Stored data
'''
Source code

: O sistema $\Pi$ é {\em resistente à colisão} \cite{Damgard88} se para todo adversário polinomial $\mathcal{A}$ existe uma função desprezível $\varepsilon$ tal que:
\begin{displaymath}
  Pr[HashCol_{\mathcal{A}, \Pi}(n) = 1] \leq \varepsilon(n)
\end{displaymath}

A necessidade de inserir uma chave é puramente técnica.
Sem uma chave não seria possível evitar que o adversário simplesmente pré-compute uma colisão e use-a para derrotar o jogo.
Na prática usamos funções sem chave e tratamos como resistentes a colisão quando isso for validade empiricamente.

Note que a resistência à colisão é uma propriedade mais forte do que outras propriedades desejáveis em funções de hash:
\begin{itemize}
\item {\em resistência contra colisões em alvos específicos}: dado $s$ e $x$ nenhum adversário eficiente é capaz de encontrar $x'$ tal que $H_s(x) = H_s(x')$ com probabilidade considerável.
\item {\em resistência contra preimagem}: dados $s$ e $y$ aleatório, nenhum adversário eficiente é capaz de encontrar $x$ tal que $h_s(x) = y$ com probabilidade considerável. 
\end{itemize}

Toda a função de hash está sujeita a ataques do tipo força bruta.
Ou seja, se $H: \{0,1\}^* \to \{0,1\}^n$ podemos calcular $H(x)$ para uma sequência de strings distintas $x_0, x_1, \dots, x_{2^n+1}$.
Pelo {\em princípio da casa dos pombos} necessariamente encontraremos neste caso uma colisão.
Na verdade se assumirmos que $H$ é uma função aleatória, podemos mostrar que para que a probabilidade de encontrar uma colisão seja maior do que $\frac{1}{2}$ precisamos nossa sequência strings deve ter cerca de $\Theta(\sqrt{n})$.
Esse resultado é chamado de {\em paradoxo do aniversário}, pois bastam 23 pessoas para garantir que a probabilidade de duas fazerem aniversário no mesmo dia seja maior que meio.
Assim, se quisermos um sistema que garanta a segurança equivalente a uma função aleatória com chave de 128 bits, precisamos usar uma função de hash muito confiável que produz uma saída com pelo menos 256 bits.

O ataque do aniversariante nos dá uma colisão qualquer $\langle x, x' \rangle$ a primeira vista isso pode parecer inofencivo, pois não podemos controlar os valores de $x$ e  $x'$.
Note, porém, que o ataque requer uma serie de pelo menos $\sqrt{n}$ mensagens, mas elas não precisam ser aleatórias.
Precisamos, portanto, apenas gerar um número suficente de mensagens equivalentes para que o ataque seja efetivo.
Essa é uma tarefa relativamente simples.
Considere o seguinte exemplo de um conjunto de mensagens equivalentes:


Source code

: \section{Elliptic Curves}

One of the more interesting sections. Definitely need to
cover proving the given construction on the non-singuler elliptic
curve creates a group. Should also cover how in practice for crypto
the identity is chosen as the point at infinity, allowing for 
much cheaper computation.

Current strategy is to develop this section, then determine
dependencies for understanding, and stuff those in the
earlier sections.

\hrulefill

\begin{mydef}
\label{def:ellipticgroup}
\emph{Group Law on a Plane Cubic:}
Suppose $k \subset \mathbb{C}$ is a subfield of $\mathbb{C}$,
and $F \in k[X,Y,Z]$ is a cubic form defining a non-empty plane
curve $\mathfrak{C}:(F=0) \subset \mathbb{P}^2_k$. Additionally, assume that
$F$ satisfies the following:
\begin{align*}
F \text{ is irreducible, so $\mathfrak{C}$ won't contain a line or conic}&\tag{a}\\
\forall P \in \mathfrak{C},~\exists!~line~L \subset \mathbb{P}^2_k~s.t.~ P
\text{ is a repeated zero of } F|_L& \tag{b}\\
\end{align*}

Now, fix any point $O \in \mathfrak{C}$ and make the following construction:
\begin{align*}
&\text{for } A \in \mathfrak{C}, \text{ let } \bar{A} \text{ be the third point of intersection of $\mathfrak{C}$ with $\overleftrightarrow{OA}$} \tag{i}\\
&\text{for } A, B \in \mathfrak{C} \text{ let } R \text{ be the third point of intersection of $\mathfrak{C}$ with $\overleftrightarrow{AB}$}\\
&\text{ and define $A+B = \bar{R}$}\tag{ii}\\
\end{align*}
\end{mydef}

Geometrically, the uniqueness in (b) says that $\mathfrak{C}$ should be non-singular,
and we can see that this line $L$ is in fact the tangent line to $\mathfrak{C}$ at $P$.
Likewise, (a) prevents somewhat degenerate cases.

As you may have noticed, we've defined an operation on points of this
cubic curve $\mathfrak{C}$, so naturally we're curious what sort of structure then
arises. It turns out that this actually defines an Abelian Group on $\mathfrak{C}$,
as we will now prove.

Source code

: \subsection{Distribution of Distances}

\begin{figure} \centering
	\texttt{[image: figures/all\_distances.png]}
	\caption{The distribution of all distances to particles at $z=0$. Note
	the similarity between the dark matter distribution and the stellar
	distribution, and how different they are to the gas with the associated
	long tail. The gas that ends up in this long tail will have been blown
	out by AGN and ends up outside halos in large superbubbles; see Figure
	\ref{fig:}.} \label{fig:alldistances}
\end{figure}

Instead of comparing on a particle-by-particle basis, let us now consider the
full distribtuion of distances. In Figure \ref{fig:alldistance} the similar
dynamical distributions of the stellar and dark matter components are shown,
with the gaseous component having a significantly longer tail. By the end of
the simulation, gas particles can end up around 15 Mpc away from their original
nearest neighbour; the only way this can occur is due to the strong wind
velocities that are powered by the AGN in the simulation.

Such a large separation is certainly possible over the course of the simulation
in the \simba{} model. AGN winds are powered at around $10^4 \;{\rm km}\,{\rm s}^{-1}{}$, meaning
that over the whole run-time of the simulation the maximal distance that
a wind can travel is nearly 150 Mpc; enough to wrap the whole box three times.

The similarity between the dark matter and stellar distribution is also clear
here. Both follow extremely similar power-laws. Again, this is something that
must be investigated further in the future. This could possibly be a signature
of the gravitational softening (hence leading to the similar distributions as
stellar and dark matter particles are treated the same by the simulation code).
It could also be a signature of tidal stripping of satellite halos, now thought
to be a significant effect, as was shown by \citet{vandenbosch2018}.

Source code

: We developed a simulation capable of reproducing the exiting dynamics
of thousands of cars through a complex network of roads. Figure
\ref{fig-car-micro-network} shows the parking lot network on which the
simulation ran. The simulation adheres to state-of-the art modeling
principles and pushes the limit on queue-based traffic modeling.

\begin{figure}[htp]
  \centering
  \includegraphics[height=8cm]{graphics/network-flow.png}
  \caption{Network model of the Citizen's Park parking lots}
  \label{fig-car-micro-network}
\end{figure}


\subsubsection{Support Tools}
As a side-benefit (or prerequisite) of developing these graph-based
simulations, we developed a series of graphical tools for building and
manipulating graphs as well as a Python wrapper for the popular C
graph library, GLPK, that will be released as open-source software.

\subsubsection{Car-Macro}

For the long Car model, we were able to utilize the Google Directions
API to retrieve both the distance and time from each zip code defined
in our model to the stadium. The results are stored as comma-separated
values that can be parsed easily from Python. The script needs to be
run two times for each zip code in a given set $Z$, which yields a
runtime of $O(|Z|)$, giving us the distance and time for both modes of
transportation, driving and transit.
'''
• _TASK DIRECTIONS_
If a line in the records above holds the string "third", copy it out.

• _RESULT OF THIS TASK_
&\text{for } A \in \mathfrak{C}, \text{ let } \bar{A} \text{ be the third point of intersection of $\mathfrak{C}$ with $\overleftrightarrow{OA}$} \tag{i}\\
&\text{for } A, B \in \mathfrak{C} \text{ let } R \text{ be the third point of intersection of $\mathfrak{C}$ with $\overleftrightarrow{AB}$}\\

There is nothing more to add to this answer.